| The data |

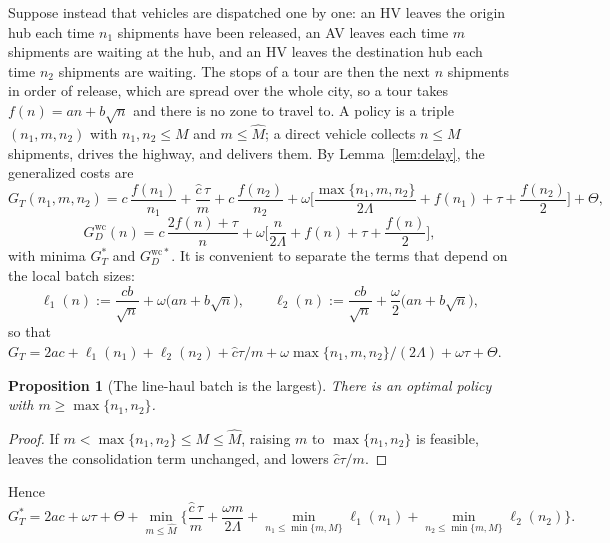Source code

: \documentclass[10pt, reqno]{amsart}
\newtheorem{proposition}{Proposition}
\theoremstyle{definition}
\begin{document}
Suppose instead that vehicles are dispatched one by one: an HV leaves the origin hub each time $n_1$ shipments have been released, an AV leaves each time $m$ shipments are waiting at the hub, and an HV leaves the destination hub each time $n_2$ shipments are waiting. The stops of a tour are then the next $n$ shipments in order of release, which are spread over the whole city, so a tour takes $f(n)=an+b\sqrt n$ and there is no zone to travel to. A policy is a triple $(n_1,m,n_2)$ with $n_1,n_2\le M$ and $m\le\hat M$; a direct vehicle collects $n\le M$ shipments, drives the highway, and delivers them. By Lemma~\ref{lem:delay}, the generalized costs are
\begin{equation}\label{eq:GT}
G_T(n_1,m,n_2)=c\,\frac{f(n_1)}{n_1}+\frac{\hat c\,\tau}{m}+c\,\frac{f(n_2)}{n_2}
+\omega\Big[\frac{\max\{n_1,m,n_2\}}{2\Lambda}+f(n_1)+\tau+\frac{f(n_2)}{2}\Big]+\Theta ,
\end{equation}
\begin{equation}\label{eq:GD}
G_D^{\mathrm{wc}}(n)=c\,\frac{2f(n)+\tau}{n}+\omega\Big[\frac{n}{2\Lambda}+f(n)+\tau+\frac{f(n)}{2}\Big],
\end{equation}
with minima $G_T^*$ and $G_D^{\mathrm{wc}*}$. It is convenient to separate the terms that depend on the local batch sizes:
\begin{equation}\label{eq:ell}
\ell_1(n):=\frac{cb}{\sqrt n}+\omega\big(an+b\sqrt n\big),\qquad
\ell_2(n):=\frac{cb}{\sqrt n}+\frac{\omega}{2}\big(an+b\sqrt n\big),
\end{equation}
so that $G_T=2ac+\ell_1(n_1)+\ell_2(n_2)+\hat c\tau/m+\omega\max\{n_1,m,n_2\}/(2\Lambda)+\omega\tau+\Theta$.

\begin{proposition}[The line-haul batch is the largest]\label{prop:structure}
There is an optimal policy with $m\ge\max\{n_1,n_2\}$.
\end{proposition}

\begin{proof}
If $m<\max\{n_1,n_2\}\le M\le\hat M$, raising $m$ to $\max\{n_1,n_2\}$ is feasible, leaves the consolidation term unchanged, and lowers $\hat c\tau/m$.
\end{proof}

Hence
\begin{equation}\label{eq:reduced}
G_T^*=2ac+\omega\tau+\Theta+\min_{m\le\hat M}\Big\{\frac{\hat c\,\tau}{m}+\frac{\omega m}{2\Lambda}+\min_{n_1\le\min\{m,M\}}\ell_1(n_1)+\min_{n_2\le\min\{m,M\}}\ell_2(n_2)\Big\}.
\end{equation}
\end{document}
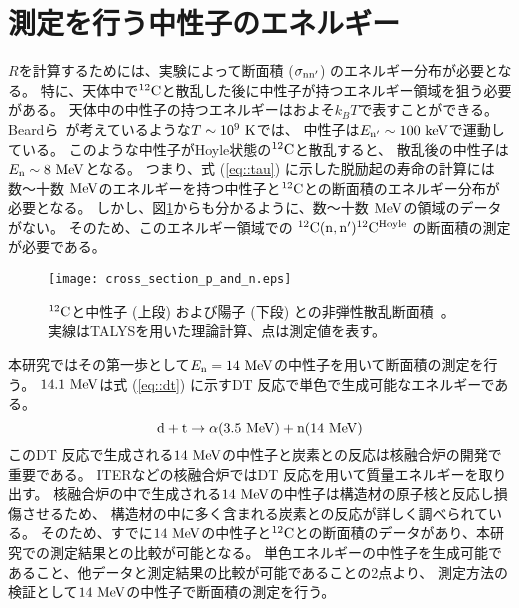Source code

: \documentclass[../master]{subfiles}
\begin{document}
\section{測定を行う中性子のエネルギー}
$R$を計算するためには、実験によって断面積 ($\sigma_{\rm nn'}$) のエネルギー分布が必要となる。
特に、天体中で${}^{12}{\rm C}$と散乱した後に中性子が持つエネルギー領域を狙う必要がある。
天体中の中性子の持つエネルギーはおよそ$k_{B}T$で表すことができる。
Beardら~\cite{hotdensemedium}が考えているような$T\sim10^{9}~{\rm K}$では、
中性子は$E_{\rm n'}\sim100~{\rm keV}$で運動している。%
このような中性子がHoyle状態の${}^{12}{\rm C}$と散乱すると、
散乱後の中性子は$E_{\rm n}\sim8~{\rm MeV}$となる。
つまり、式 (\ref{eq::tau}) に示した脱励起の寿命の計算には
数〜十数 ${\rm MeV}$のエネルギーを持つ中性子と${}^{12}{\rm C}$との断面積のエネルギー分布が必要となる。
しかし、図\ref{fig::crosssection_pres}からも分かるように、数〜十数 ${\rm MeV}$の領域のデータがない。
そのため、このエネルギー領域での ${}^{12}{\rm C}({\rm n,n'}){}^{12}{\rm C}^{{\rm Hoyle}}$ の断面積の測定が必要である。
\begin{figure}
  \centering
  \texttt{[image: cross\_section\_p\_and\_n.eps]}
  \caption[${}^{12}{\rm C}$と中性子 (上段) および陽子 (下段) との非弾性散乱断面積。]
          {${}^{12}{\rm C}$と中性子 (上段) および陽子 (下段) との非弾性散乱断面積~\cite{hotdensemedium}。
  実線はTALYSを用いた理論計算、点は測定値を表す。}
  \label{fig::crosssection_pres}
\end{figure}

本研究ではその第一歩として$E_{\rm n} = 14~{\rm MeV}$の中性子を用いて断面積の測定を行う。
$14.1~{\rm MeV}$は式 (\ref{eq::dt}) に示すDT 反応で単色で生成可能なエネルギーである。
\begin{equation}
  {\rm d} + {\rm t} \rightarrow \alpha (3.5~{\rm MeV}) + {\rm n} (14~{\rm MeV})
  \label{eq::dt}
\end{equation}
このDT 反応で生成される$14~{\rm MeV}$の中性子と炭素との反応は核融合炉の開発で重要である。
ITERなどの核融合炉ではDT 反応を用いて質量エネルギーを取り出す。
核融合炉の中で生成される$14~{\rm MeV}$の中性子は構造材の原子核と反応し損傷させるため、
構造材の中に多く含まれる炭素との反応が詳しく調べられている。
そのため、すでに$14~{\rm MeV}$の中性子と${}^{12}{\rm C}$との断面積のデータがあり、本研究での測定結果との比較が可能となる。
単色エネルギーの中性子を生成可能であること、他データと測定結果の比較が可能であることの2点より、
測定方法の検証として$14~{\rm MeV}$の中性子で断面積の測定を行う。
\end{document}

| Brief |
Check each line of the data above for the word "hotdensemedium", then state how many lines have it. Give the number alone.

| Exercise response |
2